Il est des questions que n’ont guère abordées les socialistes  : le coût des nationalisations, l’ampleur de la fiscalité, les prix, les conséquences et les modalités d’application d’un impôt sur le capital, sur les patrimoines, sur les sociétés. Il sera difficile à un gouvernement socialiste d’éviter une montée des prix, même si un contrôle, forcément dérisoire, doit s’exercer épisodiquement sur un certain nombre d’entre eux. On ne contrôle pas dix millions de prix et des millions de points de vente. Les rétentions de marchandises, normales en l’occurrence, entraînent, sinon la création d’un marché parallèle, du moins une série de hausses incontrôlées au niveau du négoce, du petit commerce et des prestataires de services. Il semble exclu qu’un gouvernement tel, opérant dans un environnement hostile, puisse acquérir la maîtrise des prix avant d’avoir socialisé l’ensemble de la production et de la distribution à tous les stades.
Il serait pareillement illusoire d’accréditer la perspective d’un allègement de la pression fiscale au niveau du consommateur. Intégralement comptabilisée dans les prix, la fiscalité d’entreprise ne fait que glisser à travers ceux-ci pour atteindre les personnes et ménages émargeant à salaires, allocations et pensions. Les « indépendants » relevant des professions libérales, commerciales ou artisanales, s’arrangent, en effet, pour inclure, à leur tour, dans leurs propres prix, ou en fraudant, la charge fiscale imputée à leur personne ou à leurs activités. Ce fait ne continuerait-il pas d’échapper aux théoriciens du socialisme réformateur qui laissent entendre que seuls, les possédants les mieux nantis seraient pénalisés par la réforme fiscale sur laquelle s’articule l’essentiel du programme socialiste ?
Ni le capitalisme d’Etat, ni l’utopique communisme sans prix ni monnaie, deux formules socialistes inséparables d’une centralisation bureaucratique, n’apportent une réponse satisfaisante à l’aspiration générale vers un changement radical des genres de vie. Tout changera en revanche lorsqu’à bout d’expédients, ceux-là qui nous veulent tant de bien finiront par admettre qu’il n’est qu’une révolution économique pour changer la vie.
C’est à une tout autre formule qu’ont à se rallier les victimes de la malchance dressées contre le capitalisme et ses succédanés. Le modèle social - communautaire * avec ses nouveaux usages monétaires, sa MONNAIE DE CONSOMMATION, ouvre la voie à une révolution fort différente de toutes les autres : une révolution économique avec moins de 4 % de perdants qui, malgré tout, conservent de fort beaux restes, une révolution sans hiatus de production, sans rupture dans les approvisionnements extérieurs, chacun continuant d’assurer sa tâche au mieux de ses compétences, de sa disponibilité physique ou intellectuelle, sa sécurité garantie.
La clé en est forgée.

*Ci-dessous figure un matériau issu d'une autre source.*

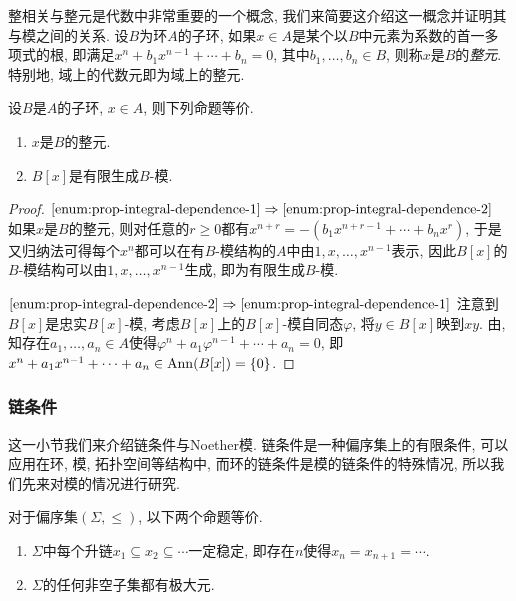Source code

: 整相关与整元是代数中非常重要的一个概念, 我们来简要这介绍这一概念并证明其与模之间的关系. 设$B$为环$A$的子环, 如果$x\in A$是某个以$B$中元素为系数的首一多项式的根, 即满足$x^n+b_1x^{n-1}+\dotsb +b_n=0$, 其中$b_1, \dotsc, b_n\in B$, 则称$x$是$B$的\emph{整元}. 特别地, 域上的代数元即为域上的整元.

\begin{proposition}\label{prop:integraldependence}
  设$B$是$A$的子环, $x\in A$, 则下列命题等价.
  \begin{enumerate}
    \item\label{enum:prop-integral-dependence-1} $x$是$B$的整元.
    \item\label{enum:prop-integral-dependence-2} $B[x]$是有限生成$B$-模.
  \end{enumerate}
\end{proposition}

\begin{proof}
  $\ref{enum:prop-integral-dependence-1}\Rightarrow\ref{enum:prop-integral-dependence-2}$ 如果$x$是$B$的整元, 则对任意的$r\geq 0$都有$x^{n+r}=-(b_1x^{n+r-1}+\dotsb +b_nx^r)$, 于是又归纳法可得每个$x^n$都可以在有$B$-模结构的$A$中由$1, x, \dotsc, x^{n-1}$表示, 因此$B[x]$的$B$-模结构可以由$1, x, \dotsc, x^{n-1}$生成, 即为有限生成$B$-模.

  $\ref{enum:prop-integral-dependence-2}\Rightarrow\ref{enum:prop-integral-dependence-1}$ 注意到$B[x]$是忠实$B[x]$-模, 考虑$B[x]$上的$B[x]$-模自同态$\varphi$, 将$y\in B[x]$映到$xy$. 由, 知存在$a_1, \dotsc, a_n\in A$使得$\varphi^n +a_1\varphi^{n-1}+\dotsb +a_n=0$, 即$x^n +a_1x^{n-1}+\dotsb +a_n\in \operatorname{Ann} (B[x])=\{0\}$.
\end{proof}


\subsubsection{链条件}

这一小节我们来介绍链条件与Noether模. 链条件是一种偏序集上的有限条件, 可以应用在环, 模, 拓扑空间等结构中, 而环的链条件是模的链条件的特殊情况, 所以我们先来对模的情况进行研究.

\begin{proposition}\label{prop:chaincondition}
  对于偏序集$(\Sigma, \leq)$, 以下两个命题等价.
  \begin{enumerate}
    \item\label{enum:prop-chain-condition-chain} $\Sigma$中每个升链$x_1\subseteq x_2\subseteq\dotsb$一定稳定, 即存在$n$使得$x_n=x_{n+1}=\dotsb$.
    \item\label{enum:prop-chain-condition-maximal} $\Sigma$的任何非空子集都有极大元.
  \end{enumerate}
\end{proposition}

Si les socialistes refusent de s’en saisir, si les possédants d’aujourd’hui négligent pareillement de l’utiliser, il ne reste plus alors qu’à s’enfouir la tête et les yeux dans le sable, attendre cet autre Deus ex machina qui, jusque-là, a seul réussi à remettre en selle, pour un temps, le vieux système : la guerre qui assainit à la fois les marchés et les professions, la guerre qui restaure la rareté garante des profits, la guerre qui évacue les surplus industriels, métallurgiques et miniers, la guerre qui résorbe le chômage et ouvre aux entreprises de fructueux débouchés lorsqu’il s’agit de détruire puis de reconstruire ce ce que les armes ont anéanti.

* H. Muller pense à l’économie distributive. N.D.L.R.